Selanjutnya, GP, yang merupakan tersangka, secara ilegal melaksanakan permintaan tersebut. Dia memenuhi permintaan IS dengan tidak melakukan pemeriksaan sampel ilmenite secara menyeluruh, sehingga kandungan mineral tanah jarang yang dilarang untuk diekspor tidak tertera dalam laporan hasil laboratorium. Syarief menegaskan bahwa GP sebenarnya sudah mengetahui bahwa logam tanah jarang memiliki nilai ekonomis dan strategis yang tinggi, serta termasuk dalam daftar mineral strategis yang dilarang untuk diekspor. "Namun untuk memenuhi permintaan Saudara IS, maka Saudara GP secara melawan hukum tidak melakukan pengujian sampel yang dikirimkan Saudara IS tersebut secara komprehensif," tambahnya.
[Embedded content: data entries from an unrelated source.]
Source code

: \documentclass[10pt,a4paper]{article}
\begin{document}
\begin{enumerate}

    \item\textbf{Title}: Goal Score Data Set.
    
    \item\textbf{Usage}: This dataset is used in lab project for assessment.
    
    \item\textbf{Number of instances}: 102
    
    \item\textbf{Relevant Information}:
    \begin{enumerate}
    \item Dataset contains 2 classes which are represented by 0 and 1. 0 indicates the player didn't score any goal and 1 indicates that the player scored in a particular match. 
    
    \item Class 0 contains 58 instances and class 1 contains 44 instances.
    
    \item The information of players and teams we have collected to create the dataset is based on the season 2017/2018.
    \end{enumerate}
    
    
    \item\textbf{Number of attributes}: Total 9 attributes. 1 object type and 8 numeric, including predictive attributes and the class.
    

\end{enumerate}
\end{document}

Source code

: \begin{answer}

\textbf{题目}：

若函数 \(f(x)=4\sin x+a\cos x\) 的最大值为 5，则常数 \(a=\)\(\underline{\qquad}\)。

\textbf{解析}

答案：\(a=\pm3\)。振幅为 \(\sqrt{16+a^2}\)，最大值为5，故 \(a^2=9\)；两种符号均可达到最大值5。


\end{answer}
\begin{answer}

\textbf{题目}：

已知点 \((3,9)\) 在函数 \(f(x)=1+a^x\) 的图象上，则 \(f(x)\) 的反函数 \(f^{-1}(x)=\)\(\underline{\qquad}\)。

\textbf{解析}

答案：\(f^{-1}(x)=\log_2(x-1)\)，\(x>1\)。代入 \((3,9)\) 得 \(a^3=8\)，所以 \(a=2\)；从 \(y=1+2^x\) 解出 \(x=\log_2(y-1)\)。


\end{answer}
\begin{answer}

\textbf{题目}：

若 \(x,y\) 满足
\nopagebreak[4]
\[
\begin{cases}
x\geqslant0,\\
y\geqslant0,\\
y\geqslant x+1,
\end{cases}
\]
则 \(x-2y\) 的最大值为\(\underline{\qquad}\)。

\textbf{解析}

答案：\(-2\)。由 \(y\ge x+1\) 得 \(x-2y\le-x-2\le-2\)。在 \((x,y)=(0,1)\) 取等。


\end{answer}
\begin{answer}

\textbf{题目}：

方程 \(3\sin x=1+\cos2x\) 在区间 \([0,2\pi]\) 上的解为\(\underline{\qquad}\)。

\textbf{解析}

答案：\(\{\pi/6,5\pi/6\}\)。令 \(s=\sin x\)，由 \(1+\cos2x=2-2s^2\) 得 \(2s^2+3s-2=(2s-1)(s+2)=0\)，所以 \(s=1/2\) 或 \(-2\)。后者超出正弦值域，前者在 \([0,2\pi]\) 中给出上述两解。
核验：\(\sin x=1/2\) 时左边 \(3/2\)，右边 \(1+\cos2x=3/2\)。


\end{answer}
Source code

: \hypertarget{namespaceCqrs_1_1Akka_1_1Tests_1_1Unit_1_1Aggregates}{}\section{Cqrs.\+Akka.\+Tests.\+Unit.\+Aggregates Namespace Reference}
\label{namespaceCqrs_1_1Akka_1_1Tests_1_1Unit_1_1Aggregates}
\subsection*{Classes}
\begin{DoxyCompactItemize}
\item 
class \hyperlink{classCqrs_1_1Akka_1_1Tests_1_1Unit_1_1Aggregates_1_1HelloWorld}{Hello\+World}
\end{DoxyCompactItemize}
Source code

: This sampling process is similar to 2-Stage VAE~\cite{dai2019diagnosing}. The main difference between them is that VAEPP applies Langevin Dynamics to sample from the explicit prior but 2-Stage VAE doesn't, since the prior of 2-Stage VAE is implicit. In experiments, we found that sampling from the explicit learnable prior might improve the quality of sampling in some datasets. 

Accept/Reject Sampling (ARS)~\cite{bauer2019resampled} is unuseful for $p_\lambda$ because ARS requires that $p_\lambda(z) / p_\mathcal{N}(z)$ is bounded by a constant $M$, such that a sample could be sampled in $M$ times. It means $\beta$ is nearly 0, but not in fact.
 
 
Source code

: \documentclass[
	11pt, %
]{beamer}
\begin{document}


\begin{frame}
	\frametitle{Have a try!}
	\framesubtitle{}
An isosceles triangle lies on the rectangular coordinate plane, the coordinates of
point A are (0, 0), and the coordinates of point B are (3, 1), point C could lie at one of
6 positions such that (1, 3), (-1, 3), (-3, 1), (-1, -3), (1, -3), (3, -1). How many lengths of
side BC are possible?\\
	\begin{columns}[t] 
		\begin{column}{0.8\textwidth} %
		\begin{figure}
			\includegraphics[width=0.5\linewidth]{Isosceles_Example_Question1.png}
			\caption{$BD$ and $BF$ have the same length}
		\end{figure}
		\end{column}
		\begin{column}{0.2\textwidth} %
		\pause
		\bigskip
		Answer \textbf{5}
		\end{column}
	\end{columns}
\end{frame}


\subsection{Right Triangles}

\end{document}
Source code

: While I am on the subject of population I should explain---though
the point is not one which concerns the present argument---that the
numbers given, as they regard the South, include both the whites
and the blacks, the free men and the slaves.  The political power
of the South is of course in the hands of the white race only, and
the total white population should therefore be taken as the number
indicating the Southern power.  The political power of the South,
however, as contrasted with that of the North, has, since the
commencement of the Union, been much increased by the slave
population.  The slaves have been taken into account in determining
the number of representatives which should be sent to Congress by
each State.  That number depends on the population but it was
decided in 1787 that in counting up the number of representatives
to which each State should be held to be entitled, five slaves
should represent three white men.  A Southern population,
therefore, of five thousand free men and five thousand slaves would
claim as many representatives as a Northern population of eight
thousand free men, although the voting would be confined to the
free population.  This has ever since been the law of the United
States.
Di sisi lain, JK, yang menjabat sebagai Kepala Kantor Pelayanan dan Pengawasan Bea Cukai Pangkalpinang, juga secara ilegal melaksanakan permintaan IS untuk memfasilitasi ekspor logam tanah jarang. "Bahwa JK mengetahui barang milik PT PMM yang akan diekspor tersebut mengandung mineral atau logam tanah jarang yang dilarang untuk diekspor berdasarkan hasil lab yang disampaikan oleh PLBC Jakarta dan P2B Pusat. Namun Saudara JK tetap mengeluarkan dokumen ekspor tersebut," jelas Syarief. Akibat tindakan para tersangka, PT PMM dapat mengekspor tanah yang mengandung logam tanah jarang secara ilegal sebanyak kurang lebih 390 ton.
Untuk kerugian negara yang ditimbulkan, Syarief menyatakan bahwa saat ini masih dalam proses perhitungan bersama auditor dari Badan Pengawas Keuangan dan Pembangunan (BPKP). Para tersangka kini dikenakan pasal 603 dan 604 juncto pasal 20 KUHP. Selain itu, mereka juga ditahan selama 20 hari ke depan di Rutan Salemba Cabang Kejaksaan Agung RI.